Banach space it isn't Hilbert space

Question

How can give me two or three examples about Banach spaces which it is not Hilbert spaces with proof ( I mean why it isn't Hilbert spaces ) ?

Answer 1

First of all you should understand that what is meant when one says that "$\textit{Not all normed linear spaces are inner product spaces.}$" Here is the explanation.

An $\textit{inner product space}$ is a vector space with an inner product defined on it. An inner product on $X$ defines a norm on $X$ given by \begin{equation} \|x\| = \sqrt{\langle x,x \rangle} \end{equation} and a metric on $X$ given by \begin{equation} d(x,y) = \|x-y\| = \sqrt{\langle x-y,x-y\rangle}. \end{equation} A complete inner product space is called a $\textit{Hilbert space}$. Hence inner product spaces are normed linear spaces and Hilbert spaces are Banach spaces.

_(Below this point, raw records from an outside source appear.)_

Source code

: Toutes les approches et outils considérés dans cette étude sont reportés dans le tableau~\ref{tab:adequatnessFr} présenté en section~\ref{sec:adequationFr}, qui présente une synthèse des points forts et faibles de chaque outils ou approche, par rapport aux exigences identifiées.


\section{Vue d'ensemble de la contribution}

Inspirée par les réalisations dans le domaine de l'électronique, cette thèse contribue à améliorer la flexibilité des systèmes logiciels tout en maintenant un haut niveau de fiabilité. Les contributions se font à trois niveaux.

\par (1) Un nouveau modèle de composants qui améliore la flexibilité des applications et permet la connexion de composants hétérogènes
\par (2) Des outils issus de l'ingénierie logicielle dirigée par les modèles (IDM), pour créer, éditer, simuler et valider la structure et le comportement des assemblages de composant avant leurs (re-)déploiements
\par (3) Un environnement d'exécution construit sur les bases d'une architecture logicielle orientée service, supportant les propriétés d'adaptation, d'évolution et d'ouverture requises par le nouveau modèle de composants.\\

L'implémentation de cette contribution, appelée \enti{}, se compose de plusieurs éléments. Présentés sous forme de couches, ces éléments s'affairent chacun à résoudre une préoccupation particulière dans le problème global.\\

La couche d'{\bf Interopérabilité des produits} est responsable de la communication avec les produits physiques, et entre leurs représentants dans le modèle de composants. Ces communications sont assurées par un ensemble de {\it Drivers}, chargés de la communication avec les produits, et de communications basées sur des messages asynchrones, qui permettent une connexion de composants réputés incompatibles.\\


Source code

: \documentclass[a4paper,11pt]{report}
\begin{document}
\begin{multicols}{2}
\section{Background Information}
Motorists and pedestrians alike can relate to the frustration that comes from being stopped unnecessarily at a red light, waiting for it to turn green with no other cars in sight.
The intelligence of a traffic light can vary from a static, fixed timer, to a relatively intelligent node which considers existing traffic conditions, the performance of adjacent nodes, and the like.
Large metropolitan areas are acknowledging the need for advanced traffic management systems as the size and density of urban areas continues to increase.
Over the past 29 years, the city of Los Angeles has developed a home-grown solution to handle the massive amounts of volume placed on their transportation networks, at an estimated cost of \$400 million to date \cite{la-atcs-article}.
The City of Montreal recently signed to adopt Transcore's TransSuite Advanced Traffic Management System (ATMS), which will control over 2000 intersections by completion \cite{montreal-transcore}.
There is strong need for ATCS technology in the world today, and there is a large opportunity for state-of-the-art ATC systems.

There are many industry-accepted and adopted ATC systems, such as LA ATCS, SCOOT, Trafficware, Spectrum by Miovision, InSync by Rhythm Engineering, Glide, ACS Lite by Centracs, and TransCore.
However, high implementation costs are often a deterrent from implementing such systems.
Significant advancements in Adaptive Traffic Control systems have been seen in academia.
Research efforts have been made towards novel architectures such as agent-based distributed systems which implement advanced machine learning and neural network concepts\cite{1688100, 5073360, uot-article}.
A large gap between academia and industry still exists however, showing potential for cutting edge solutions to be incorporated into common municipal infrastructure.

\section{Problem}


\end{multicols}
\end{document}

A simple straightforward calculation shows that a norm on an inner product space satisfies the important $\textit{parallelogram law}$ \begin{equation} \|x+y\|^2 +\|x-y\|^2 = 2(\|x\|^2+\|y\|^2). \end{equation} We conclude that if a norm does not satisfy the parallelogram law, it cannot be obtained from an inner product. Without risking misunderstanding we may thus say:

$\textit{Not all normed linear spaces are inner product spaces.}$

$\textit{The space $l_p$ with $p\neq 2$ is not an inner product space, hence not a Hilbert space.}$

Our statement means that the norm of $l_p$ with $p \neq 2$ cannot be obtained from an inner product. We prove this by showing that the norm does not satisfy the parallelogram law. In fact, let us take $x=(1,1,0,0,\ldots) \in l_p$ and $y = (1,-1,0,0,\ldots) \in l_p$. Then \begin{align*} \|x\|=\|y\|=2^{\frac{1}{p}}, & & \|x+y\|=\|x-y\|=2. \end{align*} We now see that $\textit{parallelogram law}$ is not satisfied if $p\neq 2$. We also know that $l_p$ is complete. Hence $l_p$ with $p\neq 2$ is a Banach space which is not a Hilbert space.

Answer 2

The space of continuous functions on $[0,1]$ with the norm $\|x\|= \sup\{|x(t)| : t\in[0,1] \}$ is a Banach space. To justify that claim, you would need to know that all continuous functions on $[0,1]$ are bounded, and that Cauchy sequences in this metric space actually converge, and those take some work.

One way to prove that this norm does not come from any inner product is to prove that it does not satisfy the parallelogram law, which says $$ \|x+y\|^2+\|x-y\|^2 = 2\|x\|^2+2\|y\|^2. $$ The parallelogram law holds in inner product spaces.